Write each line again exactly as it is, from the opening line of the records below through the one containing "- Shows 9 output", and add nothing.

======== DATA ========

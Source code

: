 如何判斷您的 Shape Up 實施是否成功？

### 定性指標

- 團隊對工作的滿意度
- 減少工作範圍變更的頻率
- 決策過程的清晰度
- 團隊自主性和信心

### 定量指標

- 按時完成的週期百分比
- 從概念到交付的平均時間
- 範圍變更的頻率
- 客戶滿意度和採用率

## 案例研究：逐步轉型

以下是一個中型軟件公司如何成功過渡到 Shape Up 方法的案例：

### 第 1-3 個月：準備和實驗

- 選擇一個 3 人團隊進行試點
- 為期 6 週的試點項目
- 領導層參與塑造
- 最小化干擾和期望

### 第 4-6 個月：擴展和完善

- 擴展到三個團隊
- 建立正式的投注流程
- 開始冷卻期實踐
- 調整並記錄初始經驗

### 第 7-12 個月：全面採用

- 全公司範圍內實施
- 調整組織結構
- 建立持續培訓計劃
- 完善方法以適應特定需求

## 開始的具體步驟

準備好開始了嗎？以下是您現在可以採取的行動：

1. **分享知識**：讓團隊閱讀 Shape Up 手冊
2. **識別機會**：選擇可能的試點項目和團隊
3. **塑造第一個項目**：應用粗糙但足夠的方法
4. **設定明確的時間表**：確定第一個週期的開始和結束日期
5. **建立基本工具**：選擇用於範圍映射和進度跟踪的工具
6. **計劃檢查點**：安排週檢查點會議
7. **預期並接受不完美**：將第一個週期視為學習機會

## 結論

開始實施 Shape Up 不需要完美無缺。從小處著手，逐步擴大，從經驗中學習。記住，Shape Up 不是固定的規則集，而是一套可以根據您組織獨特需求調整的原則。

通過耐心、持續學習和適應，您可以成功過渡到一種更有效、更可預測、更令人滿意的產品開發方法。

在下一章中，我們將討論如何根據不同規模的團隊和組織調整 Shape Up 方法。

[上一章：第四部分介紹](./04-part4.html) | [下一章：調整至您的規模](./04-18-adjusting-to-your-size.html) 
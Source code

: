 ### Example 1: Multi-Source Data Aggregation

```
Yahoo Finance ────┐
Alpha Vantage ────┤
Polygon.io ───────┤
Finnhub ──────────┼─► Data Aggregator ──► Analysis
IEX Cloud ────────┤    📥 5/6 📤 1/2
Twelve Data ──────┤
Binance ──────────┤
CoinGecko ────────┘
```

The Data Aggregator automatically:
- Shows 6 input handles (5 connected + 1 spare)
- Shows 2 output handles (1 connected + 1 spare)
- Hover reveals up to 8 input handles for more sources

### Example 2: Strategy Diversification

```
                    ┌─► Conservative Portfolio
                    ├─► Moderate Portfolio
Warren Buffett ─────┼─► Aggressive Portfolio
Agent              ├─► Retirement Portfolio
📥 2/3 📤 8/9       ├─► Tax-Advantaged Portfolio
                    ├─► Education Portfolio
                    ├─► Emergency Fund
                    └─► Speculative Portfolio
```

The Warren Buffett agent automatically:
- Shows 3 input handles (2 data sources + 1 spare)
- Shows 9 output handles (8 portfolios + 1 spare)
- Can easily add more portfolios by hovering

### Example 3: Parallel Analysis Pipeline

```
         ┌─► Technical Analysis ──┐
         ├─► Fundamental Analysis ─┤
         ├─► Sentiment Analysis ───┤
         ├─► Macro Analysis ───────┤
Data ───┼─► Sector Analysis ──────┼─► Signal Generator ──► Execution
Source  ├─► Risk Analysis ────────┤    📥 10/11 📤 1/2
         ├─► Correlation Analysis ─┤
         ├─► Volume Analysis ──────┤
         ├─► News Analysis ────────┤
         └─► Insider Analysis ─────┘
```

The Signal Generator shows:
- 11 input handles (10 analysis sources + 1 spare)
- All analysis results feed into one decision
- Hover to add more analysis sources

========

**RESPONSE**:
Source code

: 如何判斷您的 Shape Up 實施是否成功？

### 定性指標

- 團隊對工作的滿意度
- 減少工作範圍變更的頻率
- 決策過程的清晰度
- 團隊自主性和信心

### 定量指標

- 按時完成的週期百分比
- 從概念到交付的平均時間
- 範圍變更的頻率
- 客戶滿意度和採用率

## 案例研究：逐步轉型

以下是一個中型軟件公司如何成功過渡到 Shape Up 方法的案例：

### 第 1-3 個月：準備和實驗

- 選擇一個 3 人團隊進行試點
- 為期 6 週的試點項目
- 領導層參與塑造
- 最小化干擾和期望

### 第 4-6 個月：擴展和完善

- 擴展到三個團隊
- 建立正式的投注流程
- 開始冷卻期實踐
- 調整並記錄初始經驗

### 第 7-12 個月：全面採用

- 全公司範圍內實施
- 調整組織結構
- 建立持續培訓計劃
- 完善方法以適應特定需求

## 開始的具體步驟

準備好開始了嗎？以下是您現在可以採取的行動：

1. **分享知識**：讓團隊閱讀 Shape Up 手冊
2. **識別機會**：選擇可能的試點項目和團隊
3. **塑造第一個項目**：應用粗糙但足夠的方法
4. **設定明確的時間表**：確定第一個週期的開始和結束日期
5. **建立基本工具**：選擇用於範圍映射和進度跟踪的工具
6. **計劃檢查點**：安排週檢查點會議
7. **預期並接受不完美**：將第一個週期視為學習機會

## 結論

開始實施 Shape Up 不需要完美無缺。從小處著手，逐步擴大，從經驗中學習。記住，Shape Up 不是固定的規則集，而是一套可以根據您組織獨特需求調整的原則。

通過耐心、持續學習和適應，您可以成功過渡到一種更有效、更可預測、更令人滿意的產品開發方法。

在下一章中，我們將討論如何根據不同規模的團隊和組織調整 Shape Up 方法。

[上一章：第四部分介紹](./04-part4.html) | [下一章：調整至您的規模](./04-18-adjusting-to-your-size.html) 
Source code

: ### Example 1: Multi-Source Data Aggregation

```
Yahoo Finance ────┐
Alpha Vantage ────┤
Polygon.io ───────┤
Finnhub ──────────┼─► Data Aggregator ──► Analysis
IEX Cloud ────────┤    📥 5/6 📤 1/2
Twelve Data ──────┤
Binance ──────────┤
CoinGecko ────────┘
```

The Data Aggregator automatically:
- Shows 6 input handles (5 connected + 1 spare)
- Shows 2 output handles (1 connected + 1 spare)
- Hover reveals up to 8 input handles for more sources

### Example 2: Strategy Diversification

```
                    ┌─► Conservative Portfolio
                    ├─► Moderate Portfolio
Warren Buffett ─────┼─► Aggressive Portfolio
Agent              ├─► Retirement Portfolio
📥 2/3 📤 8/9       ├─► Tax-Advantaged Portfolio
                    ├─► Education Portfolio
                    ├─► Emergency Fund
                    └─► Speculative Portfolio
```

The Warren Buffett agent automatically:
- Shows 3 input handles (2 data sources + 1 spare)
- Shows 9 output handles (8 portfolios + 1 spare)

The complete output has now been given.